**Required action:**
With "reciente" as the search word, show every line of the material that has it.

**Provided records:**
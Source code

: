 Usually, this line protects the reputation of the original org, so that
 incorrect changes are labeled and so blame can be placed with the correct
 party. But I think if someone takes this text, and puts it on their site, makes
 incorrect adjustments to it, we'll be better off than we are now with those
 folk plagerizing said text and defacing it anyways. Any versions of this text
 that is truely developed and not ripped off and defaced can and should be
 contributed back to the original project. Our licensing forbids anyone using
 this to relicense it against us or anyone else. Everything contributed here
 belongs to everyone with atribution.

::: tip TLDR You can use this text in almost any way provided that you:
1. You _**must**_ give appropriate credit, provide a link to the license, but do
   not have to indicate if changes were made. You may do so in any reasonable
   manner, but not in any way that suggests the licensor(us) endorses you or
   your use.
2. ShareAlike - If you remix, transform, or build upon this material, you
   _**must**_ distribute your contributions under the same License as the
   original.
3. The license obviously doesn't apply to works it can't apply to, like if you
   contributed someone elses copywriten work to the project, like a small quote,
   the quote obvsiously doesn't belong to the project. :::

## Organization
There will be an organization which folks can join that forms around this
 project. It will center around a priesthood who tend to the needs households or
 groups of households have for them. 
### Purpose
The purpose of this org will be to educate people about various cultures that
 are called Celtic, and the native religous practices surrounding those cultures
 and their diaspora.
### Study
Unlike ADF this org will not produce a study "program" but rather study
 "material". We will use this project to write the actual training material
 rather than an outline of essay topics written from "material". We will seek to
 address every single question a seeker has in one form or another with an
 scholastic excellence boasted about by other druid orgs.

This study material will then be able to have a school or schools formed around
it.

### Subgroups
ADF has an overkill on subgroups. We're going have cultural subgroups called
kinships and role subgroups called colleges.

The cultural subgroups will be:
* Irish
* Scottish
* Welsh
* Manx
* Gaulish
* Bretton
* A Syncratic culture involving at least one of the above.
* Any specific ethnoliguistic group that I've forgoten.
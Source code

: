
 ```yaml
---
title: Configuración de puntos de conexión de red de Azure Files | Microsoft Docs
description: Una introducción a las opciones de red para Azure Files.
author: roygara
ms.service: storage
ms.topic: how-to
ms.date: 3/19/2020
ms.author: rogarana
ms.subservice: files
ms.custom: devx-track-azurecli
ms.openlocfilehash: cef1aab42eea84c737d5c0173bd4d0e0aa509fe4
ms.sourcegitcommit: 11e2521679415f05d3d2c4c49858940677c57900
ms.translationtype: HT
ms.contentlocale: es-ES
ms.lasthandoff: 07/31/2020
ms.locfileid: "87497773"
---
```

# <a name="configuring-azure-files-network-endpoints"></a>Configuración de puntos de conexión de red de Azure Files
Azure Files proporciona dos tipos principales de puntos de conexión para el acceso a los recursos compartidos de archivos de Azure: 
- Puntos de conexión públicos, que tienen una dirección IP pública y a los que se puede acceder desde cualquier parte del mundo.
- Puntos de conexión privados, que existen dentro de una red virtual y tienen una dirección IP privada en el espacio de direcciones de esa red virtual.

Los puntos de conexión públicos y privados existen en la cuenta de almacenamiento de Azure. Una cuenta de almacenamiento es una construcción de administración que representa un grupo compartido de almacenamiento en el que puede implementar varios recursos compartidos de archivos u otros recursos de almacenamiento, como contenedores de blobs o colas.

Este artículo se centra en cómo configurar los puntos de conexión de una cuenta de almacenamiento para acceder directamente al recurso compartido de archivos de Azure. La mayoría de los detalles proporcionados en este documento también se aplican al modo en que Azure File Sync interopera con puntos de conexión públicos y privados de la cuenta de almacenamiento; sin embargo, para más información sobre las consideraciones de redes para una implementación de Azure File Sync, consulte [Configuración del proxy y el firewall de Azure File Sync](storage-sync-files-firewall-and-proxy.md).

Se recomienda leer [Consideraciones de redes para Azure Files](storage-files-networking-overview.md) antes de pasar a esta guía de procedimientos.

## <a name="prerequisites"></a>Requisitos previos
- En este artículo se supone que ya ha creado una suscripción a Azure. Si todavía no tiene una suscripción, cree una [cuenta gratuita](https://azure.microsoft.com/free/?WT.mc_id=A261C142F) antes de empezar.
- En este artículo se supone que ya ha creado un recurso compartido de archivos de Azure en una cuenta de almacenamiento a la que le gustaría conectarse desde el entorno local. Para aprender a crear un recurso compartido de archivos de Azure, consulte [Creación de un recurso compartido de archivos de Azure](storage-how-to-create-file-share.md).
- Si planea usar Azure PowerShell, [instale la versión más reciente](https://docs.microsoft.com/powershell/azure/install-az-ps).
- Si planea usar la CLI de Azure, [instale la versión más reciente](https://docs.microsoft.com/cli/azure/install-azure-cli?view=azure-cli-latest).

**Output of the task:**
- Si planea usar Azure PowerShell, [instale la versión más reciente](https://docs.microsoft.com/powershell/azure/install-az-ps).
- Si planea usar la CLI de Azure, [instale la versión más reciente](https://docs.microsoft.com/cli/azure/install-azure-cli?view=azure-cli-latest).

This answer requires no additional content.